The jury is still out on the Mediation Act, a Federal statute, with the Mediation Committee (Vermittlungsausschuss) trying to reconcile the approaches of the Upper and the Lower House (Bundesrat und Bundestag) to court-integrated mediation.In the meantime, an initiative has been started in Baden-Württemberg to bin the state Mandatory Mediation Act (Gesetz zur obligatorischen außergerichtlichen Streitschlichtung –
Schlichtungsgesetz).The state Mandatory Mediation Act was passed in 2000. At the time, the federal rules on civil procedure gave federal states the option to introduce such legislation for small claims on a state level.
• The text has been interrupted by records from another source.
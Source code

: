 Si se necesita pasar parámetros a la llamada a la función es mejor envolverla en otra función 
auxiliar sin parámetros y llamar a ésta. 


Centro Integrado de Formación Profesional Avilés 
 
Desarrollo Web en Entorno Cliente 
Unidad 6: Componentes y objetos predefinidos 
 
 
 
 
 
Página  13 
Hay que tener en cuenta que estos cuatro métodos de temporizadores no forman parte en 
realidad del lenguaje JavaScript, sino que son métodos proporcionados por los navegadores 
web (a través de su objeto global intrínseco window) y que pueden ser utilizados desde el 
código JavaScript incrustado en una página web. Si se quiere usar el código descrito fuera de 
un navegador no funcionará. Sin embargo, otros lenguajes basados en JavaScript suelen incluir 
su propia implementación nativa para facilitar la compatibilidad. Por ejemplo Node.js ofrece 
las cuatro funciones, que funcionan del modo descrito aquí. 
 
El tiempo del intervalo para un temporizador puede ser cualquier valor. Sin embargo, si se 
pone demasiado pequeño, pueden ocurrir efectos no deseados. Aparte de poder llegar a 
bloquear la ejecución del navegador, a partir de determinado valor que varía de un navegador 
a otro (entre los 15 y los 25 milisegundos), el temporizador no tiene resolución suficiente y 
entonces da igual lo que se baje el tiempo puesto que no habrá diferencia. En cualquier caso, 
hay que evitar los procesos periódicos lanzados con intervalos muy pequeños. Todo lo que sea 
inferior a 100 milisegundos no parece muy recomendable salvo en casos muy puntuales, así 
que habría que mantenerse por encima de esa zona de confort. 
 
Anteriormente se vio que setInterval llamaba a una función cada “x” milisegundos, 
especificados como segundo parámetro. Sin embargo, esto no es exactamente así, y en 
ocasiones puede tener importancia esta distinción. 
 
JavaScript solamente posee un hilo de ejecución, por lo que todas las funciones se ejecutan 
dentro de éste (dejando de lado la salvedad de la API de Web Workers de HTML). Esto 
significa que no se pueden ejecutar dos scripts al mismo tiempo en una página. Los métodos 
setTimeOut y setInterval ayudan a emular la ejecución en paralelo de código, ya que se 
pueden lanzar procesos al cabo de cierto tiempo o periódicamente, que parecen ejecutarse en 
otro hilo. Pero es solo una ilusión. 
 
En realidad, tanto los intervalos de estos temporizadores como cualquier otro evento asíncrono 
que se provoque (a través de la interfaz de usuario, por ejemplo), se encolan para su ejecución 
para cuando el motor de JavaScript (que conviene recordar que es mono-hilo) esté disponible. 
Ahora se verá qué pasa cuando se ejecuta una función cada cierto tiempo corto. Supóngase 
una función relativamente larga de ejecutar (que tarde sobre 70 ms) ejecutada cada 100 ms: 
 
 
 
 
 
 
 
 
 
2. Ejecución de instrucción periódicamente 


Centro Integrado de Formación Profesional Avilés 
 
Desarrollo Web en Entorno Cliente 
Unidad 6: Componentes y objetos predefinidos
Less then half of the states exercised that option, and those who did devised different rules, resulting in a patchwork of legal regimes across the country.
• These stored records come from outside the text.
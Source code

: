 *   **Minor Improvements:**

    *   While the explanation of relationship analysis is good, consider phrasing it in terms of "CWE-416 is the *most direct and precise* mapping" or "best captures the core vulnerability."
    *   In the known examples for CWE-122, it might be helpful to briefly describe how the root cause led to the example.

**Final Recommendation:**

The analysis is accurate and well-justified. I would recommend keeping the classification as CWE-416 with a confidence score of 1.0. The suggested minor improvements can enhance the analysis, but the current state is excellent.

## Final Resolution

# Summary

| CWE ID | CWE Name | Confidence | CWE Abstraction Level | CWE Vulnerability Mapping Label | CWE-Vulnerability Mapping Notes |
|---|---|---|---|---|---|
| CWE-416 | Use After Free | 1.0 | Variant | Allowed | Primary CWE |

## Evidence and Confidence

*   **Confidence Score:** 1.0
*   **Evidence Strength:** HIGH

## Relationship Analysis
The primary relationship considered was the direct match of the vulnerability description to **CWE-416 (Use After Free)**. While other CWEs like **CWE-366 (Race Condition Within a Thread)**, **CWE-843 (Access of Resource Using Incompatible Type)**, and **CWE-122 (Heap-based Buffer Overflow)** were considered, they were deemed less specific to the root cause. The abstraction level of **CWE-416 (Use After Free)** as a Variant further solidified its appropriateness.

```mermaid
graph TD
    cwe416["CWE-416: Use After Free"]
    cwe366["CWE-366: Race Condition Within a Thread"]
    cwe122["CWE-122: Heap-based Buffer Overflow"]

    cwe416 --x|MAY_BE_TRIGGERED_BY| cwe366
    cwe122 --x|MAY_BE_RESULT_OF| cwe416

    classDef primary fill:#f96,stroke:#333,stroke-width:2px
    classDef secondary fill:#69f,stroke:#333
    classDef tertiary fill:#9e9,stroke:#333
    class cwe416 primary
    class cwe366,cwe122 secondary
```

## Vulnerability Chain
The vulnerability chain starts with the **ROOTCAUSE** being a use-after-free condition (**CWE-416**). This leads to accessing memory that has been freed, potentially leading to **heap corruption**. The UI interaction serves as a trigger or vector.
The Baden-Württemberg law, for example, made prior mediation mandatory before certain low value claims could be brought in court. It applied to monetary claims up to EUR 750, certain neighbour disputes and civil actions based on libel and slander.
I really hope that Baden-Württemberg will follow through on that proposal, and that other states will follow. I had always felt that having these state mediation acts was wrong for a variety of reasons:
First, the requirement of mandatory mediation for small claims put cost pressure on those matters which could least support any additional costs. Secondly, there were so many loop-holes in the laws that only litigants in person would fail to comply. These two elements add up to a serious access to justice issue. Thirdly, empirical data suggested that these laws did not acchive much in terms of reducing the work load in the courts. Finally, in a system of civil procedure that is federal, having a subset of local rules strikes me as a systemic failure.